[Saved entries]
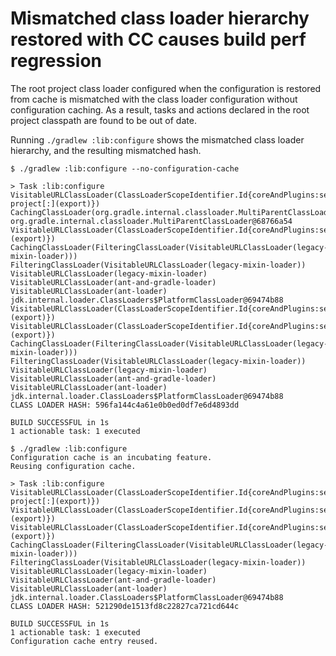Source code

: # Mismatched class loader hierarchy restored with CC causes build perf regression

The root project class loader configured when the configuration is restored from cache is mismatched with the class loader configuration without configuration caching. As a result, tasks and actions declared in the root project classpath are found to be out of date.

Running `./gradlew :lib:configure` shows the mismatched class loader hierarchy, and the resulting mismatched hash.

```
$ ./gradlew :lib:configure --no-configuration-cache

> Task :lib:configure
VisitableURLClassLoader(ClassLoaderScopeIdentifier.Id{coreAndPlugins:settings[:]:buildSrc[:]:root-project[:](export)})
CachingClassLoader(org.gradle.internal.classloader.MultiParentClassLoader@68766a54)
org.gradle.internal.classloader.MultiParentClassLoader@68766a54
VisitableURLClassLoader(ClassLoaderScopeIdentifier.Id{coreAndPlugins:settings[:](export)})
CachingClassLoader(FilteringClassLoader(VisitableURLClassLoader(legacy-mixin-loader)))
FilteringClassLoader(VisitableURLClassLoader(legacy-mixin-loader))
VisitableURLClassLoader(legacy-mixin-loader)
VisitableURLClassLoader(ant-and-gradle-loader)
VisitableURLClassLoader(ant-loader)
jdk.internal.loader.ClassLoaders$PlatformClassLoader@69474b88
VisitableURLClassLoader(ClassLoaderScopeIdentifier.Id{coreAndPlugins:settings[:]:buildSrc[:](export)})
VisitableURLClassLoader(ClassLoaderScopeIdentifier.Id{coreAndPlugins:settings[:](export)})
CachingClassLoader(FilteringClassLoader(VisitableURLClassLoader(legacy-mixin-loader)))
FilteringClassLoader(VisitableURLClassLoader(legacy-mixin-loader))
VisitableURLClassLoader(legacy-mixin-loader)
VisitableURLClassLoader(ant-and-gradle-loader)
VisitableURLClassLoader(ant-loader)
jdk.internal.loader.ClassLoaders$PlatformClassLoader@69474b88
CLASS LOADER HASH: 596fa144c4a61e0b0ed0df7e6d4893dd

BUILD SUCCESSFUL in 1s
1 actionable task: 1 executed

$ ./gradlew :lib:configure
Configuration cache is an incubating feature.
Reusing configuration cache.

> Task :lib:configure
VisitableURLClassLoader(ClassLoaderScopeIdentifier.Id{coreAndPlugins:settings[:]:buildSrc[:]:root-project[:](export)})
VisitableURLClassLoader(ClassLoaderScopeIdentifier.Id{coreAndPlugins:settings[:]:buildSrc[:](export)})
VisitableURLClassLoader(ClassLoaderScopeIdentifier.Id{coreAndPlugins:settings[:](export)})
CachingClassLoader(FilteringClassLoader(VisitableURLClassLoader(legacy-mixin-loader)))
FilteringClassLoader(VisitableURLClassLoader(legacy-mixin-loader))
VisitableURLClassLoader(legacy-mixin-loader)
VisitableURLClassLoader(ant-and-gradle-loader)
VisitableURLClassLoader(ant-loader)
jdk.internal.loader.ClassLoaders$PlatformClassLoader@69474b88
CLASS LOADER HASH: 521290de1513fd8c22827ca721cd644c

BUILD SUCCESSFUL in 1s
1 actionable task: 1 executed
Configuration cache entry reused.
```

> WHAT YOU SHOULD DO:
Print the entries above exactly, leaving pictures out.

> EXERCISE ANSWER:
Source code

: # Mismatched class loader hierarchy restored with CC causes build perf regression

The root project class loader configured when the configuration is restored from cache is mismatched with the class loader configuration without configuration caching. As a result, tasks and actions declared in the root project classpath are found to be out of date.

Running `./gradlew :lib:configure` shows the mismatched class loader hierarchy, and the resulting mismatched hash.

```
$ ./gradlew :lib:configure --no-configuration-cache

> Task :lib:configure
VisitableURLClassLoader(ClassLoaderScopeIdentifier.Id{coreAndPlugins:settings[:]:buildSrc[:]:root-project[:](export)})
CachingClassLoader(org.gradle.internal.classloader.MultiParentClassLoader@68766a54)
org.gradle.internal.classloader.MultiParentClassLoader@68766a54
VisitableURLClassLoader(ClassLoaderScopeIdentifier.Id{coreAndPlugins:settings[:](export)})
CachingClassLoader(FilteringClassLoader(VisitableURLClassLoader(legacy-mixin-loader)))
FilteringClassLoader(VisitableURLClassLoader(legacy-mixin-loader))
VisitableURLClassLoader(legacy-mixin-loader)
VisitableURLClassLoader(ant-and-gradle-loader)
VisitableURLClassLoader(ant-loader)
jdk.internal.loader.ClassLoaders$PlatformClassLoader@69474b88
VisitableURLClassLoader(ClassLoaderScopeIdentifier.Id{coreAndPlugins:settings[:]:buildSrc[:](export)})
VisitableURLClassLoader(ClassLoaderScopeIdentifier.Id{coreAndPlugins:settings[:](export)})
CachingClassLoader(FilteringClassLoader(VisitableURLClassLoader(legacy-mixin-loader)))
FilteringClassLoader(VisitableURLClassLoader(legacy-mixin-loader))
VisitableURLClassLoader(legacy-mixin-loader)
VisitableURLClassLoader(ant-and-gradle-loader)
VisitableURLClassLoader(ant-loader)
jdk.internal.loader.ClassLoaders$PlatformClassLoader@69474b88
CLASS LOADER HASH: 596fa144c4a61e0b0ed0df7e6d4893dd

BUILD SUCCESSFUL in 1s
1 actionable task: 1 executed

$ ./gradlew :lib:configure
Configuration cache is an incubating feature.
Reusing configuration cache.

> Task :lib:configure
VisitableURLClassLoader(ClassLoaderScopeIdentifier.Id{coreAndPlugins:settings[:]:buildSrc[:]:root-project[:](export)})
VisitableURLClassLoader(ClassLoaderScopeIdentifier.Id{coreAndPlugins:settings[:]:buildSrc[:](export)})
VisitableURLClassLoader(ClassLoaderScopeIdentifier.Id{coreAndPlugins:settings[:](export)})
CachingClassLoader(FilteringClassLoader(VisitableURLClassLoader(legacy-mixin-loader)))
FilteringClassLoader(VisitableURLClassLoader(legacy-mixin-loader))
VisitableURLClassLoader(legacy-mixin-loader)
VisitableURLClassLoader(ant-and-gradle-loader)
VisitableURLClassLoader(ant-loader)
jdk.internal.loader.ClassLoaders$PlatformClassLoader@69474b88
CLASS LOADER HASH: 521290de1513fd8c22827ca721cd644c

BUILD SUCCESSFUL in 1s
1 actionable task: 1 executed
Configuration cache entry reused.
```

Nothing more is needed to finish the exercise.